::: Raw data :::
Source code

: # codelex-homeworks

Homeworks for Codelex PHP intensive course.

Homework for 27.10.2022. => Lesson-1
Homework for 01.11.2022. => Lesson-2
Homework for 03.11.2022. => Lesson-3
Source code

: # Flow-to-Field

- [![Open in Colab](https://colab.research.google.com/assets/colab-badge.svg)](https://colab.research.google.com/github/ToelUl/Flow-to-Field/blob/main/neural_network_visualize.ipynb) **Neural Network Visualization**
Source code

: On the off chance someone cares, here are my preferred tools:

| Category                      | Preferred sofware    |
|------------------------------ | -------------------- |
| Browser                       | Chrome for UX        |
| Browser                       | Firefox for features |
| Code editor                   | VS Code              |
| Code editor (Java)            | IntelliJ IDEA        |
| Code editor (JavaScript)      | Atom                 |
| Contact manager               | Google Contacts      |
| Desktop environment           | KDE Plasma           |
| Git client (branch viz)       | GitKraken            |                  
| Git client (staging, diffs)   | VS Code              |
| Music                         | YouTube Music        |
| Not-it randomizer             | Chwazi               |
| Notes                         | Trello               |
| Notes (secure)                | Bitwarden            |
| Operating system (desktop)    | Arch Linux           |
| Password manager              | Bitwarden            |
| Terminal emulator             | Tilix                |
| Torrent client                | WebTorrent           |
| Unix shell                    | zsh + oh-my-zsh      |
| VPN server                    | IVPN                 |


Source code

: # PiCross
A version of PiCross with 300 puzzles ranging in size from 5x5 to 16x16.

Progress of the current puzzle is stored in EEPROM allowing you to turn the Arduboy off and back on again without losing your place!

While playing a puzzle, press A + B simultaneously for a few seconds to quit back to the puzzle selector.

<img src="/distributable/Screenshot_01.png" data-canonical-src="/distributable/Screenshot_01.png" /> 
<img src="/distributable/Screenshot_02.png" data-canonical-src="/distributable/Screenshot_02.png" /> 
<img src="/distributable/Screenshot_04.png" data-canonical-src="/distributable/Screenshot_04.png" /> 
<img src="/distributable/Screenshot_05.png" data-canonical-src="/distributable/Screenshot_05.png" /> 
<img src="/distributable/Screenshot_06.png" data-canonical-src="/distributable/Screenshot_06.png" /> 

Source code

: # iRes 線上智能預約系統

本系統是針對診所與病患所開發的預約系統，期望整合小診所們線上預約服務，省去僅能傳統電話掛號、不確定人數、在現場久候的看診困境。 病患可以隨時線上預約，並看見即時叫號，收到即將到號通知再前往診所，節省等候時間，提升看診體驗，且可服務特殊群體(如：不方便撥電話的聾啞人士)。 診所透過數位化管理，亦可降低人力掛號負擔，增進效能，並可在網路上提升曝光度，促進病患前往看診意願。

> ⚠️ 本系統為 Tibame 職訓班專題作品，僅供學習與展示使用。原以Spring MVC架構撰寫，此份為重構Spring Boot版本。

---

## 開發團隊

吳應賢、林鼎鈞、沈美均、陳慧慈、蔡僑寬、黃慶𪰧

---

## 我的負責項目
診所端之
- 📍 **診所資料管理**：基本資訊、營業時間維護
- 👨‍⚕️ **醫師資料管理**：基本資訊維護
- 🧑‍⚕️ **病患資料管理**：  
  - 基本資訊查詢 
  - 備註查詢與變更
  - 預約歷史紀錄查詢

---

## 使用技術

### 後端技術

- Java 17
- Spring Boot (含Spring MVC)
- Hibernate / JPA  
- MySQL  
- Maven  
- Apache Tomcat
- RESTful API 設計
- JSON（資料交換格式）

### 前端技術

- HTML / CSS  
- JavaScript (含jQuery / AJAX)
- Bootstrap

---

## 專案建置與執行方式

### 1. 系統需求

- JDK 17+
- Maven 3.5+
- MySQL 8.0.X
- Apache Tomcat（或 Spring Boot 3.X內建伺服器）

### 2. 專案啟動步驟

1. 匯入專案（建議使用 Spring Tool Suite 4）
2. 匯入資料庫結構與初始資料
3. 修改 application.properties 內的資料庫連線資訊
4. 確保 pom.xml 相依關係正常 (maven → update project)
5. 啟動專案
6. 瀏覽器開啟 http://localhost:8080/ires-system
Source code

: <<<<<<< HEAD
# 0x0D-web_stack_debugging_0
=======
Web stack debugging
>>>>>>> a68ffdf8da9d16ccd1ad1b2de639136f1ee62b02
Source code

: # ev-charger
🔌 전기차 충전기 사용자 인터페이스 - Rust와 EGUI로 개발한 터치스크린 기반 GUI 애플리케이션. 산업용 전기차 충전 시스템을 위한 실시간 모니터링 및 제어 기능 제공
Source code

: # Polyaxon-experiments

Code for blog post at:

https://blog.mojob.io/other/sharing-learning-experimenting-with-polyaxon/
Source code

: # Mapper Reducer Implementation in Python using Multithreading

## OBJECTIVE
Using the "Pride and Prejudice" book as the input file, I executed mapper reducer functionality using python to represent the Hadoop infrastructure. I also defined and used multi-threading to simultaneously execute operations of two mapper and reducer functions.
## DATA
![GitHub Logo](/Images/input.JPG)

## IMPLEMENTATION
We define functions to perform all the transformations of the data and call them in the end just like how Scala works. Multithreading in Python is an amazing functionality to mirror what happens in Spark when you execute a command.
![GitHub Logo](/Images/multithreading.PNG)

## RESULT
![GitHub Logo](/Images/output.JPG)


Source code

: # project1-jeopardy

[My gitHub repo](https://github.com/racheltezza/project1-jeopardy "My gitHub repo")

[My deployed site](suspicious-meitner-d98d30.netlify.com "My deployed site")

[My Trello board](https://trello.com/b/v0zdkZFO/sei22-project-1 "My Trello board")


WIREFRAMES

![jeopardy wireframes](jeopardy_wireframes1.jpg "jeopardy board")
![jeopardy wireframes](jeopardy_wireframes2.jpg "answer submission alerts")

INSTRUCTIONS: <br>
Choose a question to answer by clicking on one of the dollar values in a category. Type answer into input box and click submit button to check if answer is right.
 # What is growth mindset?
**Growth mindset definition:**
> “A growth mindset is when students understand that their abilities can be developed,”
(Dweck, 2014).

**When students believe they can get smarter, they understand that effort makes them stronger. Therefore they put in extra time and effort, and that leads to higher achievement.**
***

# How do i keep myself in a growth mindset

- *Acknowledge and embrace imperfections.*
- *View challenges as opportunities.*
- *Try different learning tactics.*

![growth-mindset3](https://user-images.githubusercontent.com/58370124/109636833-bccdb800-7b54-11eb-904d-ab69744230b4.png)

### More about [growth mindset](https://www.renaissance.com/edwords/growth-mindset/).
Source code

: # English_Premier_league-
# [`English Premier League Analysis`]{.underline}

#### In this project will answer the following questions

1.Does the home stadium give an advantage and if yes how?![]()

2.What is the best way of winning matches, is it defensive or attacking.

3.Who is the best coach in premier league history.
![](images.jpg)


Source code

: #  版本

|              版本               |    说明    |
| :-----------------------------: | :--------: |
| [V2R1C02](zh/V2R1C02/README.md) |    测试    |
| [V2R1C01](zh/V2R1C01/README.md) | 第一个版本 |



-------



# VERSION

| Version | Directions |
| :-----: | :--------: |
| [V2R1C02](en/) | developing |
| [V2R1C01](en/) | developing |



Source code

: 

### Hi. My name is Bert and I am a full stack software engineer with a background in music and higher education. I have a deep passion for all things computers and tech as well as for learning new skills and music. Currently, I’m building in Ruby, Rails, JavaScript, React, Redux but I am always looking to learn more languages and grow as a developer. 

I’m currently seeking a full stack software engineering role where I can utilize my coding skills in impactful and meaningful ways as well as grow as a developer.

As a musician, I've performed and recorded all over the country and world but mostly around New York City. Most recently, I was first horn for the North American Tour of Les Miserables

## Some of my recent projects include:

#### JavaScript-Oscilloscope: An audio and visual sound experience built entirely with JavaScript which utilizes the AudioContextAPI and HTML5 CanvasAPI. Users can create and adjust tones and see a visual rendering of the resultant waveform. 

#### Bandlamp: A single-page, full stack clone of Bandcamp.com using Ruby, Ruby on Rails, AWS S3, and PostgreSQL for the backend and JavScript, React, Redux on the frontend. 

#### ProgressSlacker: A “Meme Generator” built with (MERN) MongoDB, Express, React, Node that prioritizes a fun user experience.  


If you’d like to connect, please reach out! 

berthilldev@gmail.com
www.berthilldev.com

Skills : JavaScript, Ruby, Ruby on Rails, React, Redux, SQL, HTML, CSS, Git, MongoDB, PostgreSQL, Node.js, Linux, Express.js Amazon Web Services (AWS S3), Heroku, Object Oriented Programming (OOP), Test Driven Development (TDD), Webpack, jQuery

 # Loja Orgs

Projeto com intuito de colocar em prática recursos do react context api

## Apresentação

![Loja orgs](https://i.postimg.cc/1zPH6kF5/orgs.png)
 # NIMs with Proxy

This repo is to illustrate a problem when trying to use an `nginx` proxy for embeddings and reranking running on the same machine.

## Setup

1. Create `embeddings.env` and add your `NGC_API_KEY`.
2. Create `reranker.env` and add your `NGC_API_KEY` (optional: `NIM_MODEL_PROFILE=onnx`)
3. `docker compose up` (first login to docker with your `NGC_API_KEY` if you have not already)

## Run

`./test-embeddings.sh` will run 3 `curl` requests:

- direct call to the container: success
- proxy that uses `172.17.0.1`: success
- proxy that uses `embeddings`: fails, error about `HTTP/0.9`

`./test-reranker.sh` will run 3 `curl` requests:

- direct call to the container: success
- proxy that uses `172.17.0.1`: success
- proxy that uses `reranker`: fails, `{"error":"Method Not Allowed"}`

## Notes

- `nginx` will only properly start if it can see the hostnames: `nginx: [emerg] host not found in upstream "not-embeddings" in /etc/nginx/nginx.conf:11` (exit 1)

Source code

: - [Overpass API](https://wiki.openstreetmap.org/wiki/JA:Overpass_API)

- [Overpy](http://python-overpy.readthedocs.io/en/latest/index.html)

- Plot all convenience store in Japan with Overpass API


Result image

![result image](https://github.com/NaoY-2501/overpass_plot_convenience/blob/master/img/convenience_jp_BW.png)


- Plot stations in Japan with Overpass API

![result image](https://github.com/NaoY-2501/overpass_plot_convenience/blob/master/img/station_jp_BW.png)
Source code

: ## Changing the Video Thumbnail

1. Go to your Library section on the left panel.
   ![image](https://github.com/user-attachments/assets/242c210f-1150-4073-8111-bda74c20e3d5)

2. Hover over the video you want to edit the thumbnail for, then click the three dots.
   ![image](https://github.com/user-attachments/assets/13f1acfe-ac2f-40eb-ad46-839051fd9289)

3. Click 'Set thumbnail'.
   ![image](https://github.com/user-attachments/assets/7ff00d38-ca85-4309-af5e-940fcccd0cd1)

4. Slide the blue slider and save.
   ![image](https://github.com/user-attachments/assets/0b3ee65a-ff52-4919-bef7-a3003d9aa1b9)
:::
Task statement |
Please reproduce exactly the lines in the listing above from the one containing "Homework for 03.11.2022. => Lesson-3" through the one containing "Chrome for UX", both included, and nothing more.

Answer area |
Homework for 03.11.2022. => Lesson-3
Source code

: # Flow-to-Field

- [![Open in Colab](https://colab.research.google.com/assets/colab-badge.svg)](https://colab.research.google.com/github/ToelUl/Flow-to-Field/blob/main/neural_network_visualize.ipynb) **Neural Network Visualization**
Source code

: On the off chance someone cares, here are my preferred tools:

| Category                      | Preferred sofware    |
|------------------------------ | -------------------- |
| Browser                       | Chrome for UX        |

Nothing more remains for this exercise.